═══ Dataset excerpts

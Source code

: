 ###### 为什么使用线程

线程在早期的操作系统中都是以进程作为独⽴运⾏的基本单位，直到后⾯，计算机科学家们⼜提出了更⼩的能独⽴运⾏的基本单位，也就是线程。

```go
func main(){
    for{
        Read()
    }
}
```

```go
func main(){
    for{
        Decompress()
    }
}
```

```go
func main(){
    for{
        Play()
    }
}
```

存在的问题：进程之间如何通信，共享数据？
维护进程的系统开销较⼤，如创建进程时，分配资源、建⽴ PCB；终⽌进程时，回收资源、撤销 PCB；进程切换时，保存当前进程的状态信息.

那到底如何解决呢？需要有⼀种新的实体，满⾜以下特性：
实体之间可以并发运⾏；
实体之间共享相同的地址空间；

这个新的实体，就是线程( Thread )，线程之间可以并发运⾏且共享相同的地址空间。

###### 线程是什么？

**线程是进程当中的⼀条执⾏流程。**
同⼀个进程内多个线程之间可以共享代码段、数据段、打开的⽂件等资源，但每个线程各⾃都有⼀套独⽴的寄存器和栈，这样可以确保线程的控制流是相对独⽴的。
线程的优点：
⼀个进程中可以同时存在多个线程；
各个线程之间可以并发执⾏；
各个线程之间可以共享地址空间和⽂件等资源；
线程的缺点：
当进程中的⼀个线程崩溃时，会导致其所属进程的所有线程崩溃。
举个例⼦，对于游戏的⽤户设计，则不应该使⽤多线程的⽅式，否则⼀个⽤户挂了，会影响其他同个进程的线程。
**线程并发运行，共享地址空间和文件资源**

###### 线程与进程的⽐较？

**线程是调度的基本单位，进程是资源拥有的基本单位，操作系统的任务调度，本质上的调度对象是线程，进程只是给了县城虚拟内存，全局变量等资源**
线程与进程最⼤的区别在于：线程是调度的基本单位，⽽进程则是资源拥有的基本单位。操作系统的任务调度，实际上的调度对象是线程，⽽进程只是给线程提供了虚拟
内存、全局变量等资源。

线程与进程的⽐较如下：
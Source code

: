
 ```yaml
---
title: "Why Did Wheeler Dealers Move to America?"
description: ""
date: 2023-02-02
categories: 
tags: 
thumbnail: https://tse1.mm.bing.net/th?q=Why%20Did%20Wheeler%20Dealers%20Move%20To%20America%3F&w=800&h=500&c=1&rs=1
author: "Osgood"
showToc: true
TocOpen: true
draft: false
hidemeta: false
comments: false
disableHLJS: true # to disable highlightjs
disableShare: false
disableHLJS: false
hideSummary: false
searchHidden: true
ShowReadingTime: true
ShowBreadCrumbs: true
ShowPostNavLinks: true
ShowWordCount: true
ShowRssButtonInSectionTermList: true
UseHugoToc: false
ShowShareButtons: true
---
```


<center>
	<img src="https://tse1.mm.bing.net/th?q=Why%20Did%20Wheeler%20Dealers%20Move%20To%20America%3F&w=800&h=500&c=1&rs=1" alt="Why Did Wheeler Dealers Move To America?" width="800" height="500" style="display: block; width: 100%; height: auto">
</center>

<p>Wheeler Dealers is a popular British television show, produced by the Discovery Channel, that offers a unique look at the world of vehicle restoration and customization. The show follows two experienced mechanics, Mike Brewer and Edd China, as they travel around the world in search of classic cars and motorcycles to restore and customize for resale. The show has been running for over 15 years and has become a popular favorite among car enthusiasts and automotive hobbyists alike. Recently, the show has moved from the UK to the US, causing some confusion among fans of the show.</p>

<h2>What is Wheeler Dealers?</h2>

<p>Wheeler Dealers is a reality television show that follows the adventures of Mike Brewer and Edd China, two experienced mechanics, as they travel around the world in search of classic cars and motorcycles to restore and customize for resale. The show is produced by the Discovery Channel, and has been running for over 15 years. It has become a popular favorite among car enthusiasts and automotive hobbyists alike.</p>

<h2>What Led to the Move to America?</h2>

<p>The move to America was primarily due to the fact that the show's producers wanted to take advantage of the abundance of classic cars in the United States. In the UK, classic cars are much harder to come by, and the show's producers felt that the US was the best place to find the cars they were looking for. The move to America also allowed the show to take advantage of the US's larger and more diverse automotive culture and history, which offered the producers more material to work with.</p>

══════

Work request: Show all lines from the data above in which the word "Discovery" appears.

Answer to the exercise:
<p>Wheeler Dealers is a popular British television show, produced by the Discovery Channel, that offers a unique look at the world of vehicle restoration and customization. The show follows two experienced mechanics, Mike Brewer and Edd China, as they travel around the world in search of classic cars and motorcycles to restore and customize for resale. The show has been running for over 15 years and has become a popular favorite among car enthusiasts and automotive hobbyists alike. Recently, the show has moved from the UK to the US, causing some confusion among fans of the show.</p>
<p>Wheeler Dealers is a reality television show that follows the adventures of Mike Brewer and Edd China, two experienced mechanics, as they travel around the world in search of classic cars and motorcycles to restore and customize for resale. The show is produced by the Discovery Channel, and has been running for over 15 years. It has become a popular favorite among car enthusiasts and automotive hobbyists alike.</p>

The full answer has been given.